Greenhouse Detection with Remote Sensing and Machine Learning: Phase One
By: Stan Hatko, Statistics Canada
A modernization effort is underway at Statistics Canada to replace agricultural surveys with more innovative data collection methods. A key part of this modernization is the use of remote sensing classification methods of land use mapping and building detection from satellite imagery.
Currently, Statistics Canada conducts the Census of Agriculture every five years to collect information on topics such as population, yields, technology and agricultural greenhouse use in Canada. Data scientists have been teaming up with subject matter experts to modernize the collection of these data, as traditional methods are not sustainable in the long term. Innovative methods are needed to ensure the agency can continue to produce new information for the agriculture sector in an efficient manner. This project will allow the agency to make data available in a more timely manner and reduce the response burden for agricultural operators.
This project explores the machine learning techniques used to detect the total area of greenhouses in Canada from satellite imagery.
Satellite imagery
This project used RapidEye satellite images which have 5-metre pixel resolution (that is, each pixel is a 5 m by 5 m square) with 5 spectral bands.
This imagery was chosen due to its relative availability and cost. Lower resolution imagery is not always adequate to detect greenhouses, and higher resolution imagery would have proven prohibitively expensive given the total area required to cover the Canadian agricultural sector.
Labelled shape data
For certain sites the subject matter experts labelled data in the form of Shapefiles indicating which areas correspond to greenhouses. This was done manually by looking at extremely high resolution satellite and aerial imagery (using Google Earth Pro and similar software), and highlighting the area corresponding to greenhouses.
These labelled data had two roles:
- Training data (from certain sites) to build a machine learning classifier to determine the area covered by greenhouses.
- Testing data (from other sites) to evaluate the performance of the classifier.
Labelled data from Leamington, Ontario; Niagara, Ontario; and Fraser Valley, British Columbia were produced.
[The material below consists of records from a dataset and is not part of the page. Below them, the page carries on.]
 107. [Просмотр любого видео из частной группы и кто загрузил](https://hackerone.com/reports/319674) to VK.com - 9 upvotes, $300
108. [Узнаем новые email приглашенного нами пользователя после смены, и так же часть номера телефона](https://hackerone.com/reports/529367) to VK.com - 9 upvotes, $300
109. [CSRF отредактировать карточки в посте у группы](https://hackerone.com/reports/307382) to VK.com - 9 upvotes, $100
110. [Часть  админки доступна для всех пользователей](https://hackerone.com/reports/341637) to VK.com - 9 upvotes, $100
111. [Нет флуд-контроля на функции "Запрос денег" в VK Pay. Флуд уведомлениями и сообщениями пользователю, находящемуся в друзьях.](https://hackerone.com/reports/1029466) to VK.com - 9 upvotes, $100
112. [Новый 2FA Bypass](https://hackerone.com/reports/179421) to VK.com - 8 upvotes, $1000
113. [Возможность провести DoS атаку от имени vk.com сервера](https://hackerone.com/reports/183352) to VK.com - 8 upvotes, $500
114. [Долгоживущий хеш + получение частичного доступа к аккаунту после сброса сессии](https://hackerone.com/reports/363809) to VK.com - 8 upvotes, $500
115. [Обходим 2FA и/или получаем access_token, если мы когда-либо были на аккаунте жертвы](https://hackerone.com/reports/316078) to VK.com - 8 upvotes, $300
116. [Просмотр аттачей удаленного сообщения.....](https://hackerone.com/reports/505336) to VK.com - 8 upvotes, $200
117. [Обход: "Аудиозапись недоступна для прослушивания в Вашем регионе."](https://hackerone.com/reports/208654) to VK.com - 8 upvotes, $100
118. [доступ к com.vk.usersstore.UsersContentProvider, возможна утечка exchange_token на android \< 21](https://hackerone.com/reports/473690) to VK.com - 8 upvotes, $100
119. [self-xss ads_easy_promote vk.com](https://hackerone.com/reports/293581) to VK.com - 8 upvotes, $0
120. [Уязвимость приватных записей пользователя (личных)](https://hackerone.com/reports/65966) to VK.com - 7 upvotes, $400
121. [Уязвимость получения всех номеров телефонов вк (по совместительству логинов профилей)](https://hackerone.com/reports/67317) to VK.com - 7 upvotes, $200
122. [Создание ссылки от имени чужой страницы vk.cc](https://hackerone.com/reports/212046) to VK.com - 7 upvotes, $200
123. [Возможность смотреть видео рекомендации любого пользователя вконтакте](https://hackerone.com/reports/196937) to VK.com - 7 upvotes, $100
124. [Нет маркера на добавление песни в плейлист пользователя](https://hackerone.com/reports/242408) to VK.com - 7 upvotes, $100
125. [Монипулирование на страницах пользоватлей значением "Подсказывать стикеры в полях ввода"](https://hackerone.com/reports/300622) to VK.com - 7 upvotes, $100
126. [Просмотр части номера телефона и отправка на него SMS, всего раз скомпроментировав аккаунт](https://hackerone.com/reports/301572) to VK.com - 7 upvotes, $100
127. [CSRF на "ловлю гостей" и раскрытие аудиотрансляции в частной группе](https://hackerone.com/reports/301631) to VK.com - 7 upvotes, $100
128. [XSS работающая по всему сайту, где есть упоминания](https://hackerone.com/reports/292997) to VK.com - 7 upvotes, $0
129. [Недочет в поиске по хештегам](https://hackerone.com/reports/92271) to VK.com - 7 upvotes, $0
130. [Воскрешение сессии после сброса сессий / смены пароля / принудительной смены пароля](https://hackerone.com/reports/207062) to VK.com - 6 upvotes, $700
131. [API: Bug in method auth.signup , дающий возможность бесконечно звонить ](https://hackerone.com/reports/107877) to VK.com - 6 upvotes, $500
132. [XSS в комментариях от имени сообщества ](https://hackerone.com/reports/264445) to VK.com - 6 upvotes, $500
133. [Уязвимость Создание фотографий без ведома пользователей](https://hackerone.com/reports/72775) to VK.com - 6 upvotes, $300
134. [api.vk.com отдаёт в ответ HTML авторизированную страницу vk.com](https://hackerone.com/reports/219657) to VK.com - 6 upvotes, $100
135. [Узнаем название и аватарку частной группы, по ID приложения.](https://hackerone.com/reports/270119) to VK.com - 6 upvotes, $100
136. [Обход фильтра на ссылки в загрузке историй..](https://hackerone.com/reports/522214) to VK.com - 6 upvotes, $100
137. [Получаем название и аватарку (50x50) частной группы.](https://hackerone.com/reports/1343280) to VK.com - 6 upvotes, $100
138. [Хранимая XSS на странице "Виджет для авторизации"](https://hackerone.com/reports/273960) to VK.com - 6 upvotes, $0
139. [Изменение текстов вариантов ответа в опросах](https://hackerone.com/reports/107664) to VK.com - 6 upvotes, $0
Certain sites were chosen as training sites (like Leamington West), while others were chosen to be testing sites (like Leamington East).
Figure 2 is an example of RapidEye imagery of a region together with the greenhouse labelling file.
The labelled data were broken down into sites and sub-sites to train and validate the machine learning model. The training sites were:
- Leamington West
- Niagara North: N1, N1a, N3
- Fraser South: S1, S2, S3, S4, S5
Validation sites were used to test the model were:
- Leamington East
- Niagara South: S1, S2
- Fraser North: N2, N3, N5
Machine learning methodology
For each point, the data scientists needed to predict if it corresponded to a greenhouse or not, as well as a predicted probability of each point being a greenhouse.
For prediction, given a point, a window of specified size was taken around the point. This was fed in the data in this window to the classifier, which attempted to then predict if the central point is a greenhouse or not. The window around the point provided additional context to help the classifier determine if the central point is a greenhouse or not.
This process was repeated for every point in the image (except near borders), and resulted in a map showing the exact area covered by greenhouses.
For training, a sample of many such points (with the window around each point) was taken and fed in (with the label) to construct the model. The training set size was also increased by applying various transformations, for instance rotating the input image by different angles for different points.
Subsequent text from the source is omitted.